**DIRECTIONS FOR THIS TASK:** Exclude the pictures, then copy all remaining records exactly.

━━━━━━━━━━━━━━━━━━━━

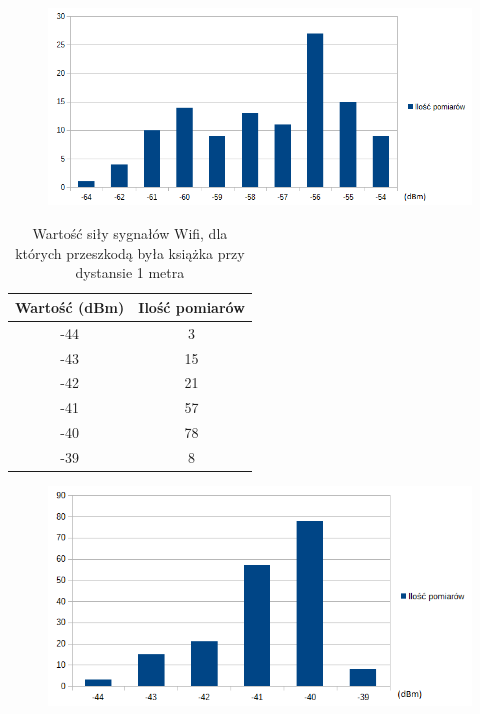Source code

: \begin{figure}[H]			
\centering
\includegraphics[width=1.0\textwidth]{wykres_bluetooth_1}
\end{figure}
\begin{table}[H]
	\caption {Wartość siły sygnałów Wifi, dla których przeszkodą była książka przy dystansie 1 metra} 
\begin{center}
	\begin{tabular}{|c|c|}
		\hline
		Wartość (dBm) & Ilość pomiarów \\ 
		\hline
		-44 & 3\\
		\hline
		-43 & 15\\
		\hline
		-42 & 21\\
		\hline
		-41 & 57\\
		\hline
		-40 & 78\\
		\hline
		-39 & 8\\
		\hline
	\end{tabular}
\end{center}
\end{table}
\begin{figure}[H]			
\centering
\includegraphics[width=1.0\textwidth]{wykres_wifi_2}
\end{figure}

━━━━━━━━━━━━━━━━━━━━

**REPLY:**
Source code

: \begin{figure}[H]			
\centering
\includegraphics[width=1.0\textwidth]{wykres_bluetooth_1}
\end{figure}
\begin{table}[H]
	\caption {Wartość siły sygnałów Wifi, dla których przeszkodą była książka przy dystansie 1 metra} 
\begin{center}
	\begin{tabular}{|c|c|}
		\hline
		Wartość (dBm) & Ilość pomiarów \\ 
		\hline
		-44 & 3\\
		\hline
		-43 & 15\\
		\hline
		-42 & 21\\
		\hline
		-41 & 57\\
		\hline
		-40 & 78\\
		\hline
		-39 & 8\\
		\hline
	\end{tabular}
\end{center}
\end{table}
\begin{figure}[H]			
\centering
\includegraphics[width=1.0\textwidth]{wykres_wifi_2}
\end{figure}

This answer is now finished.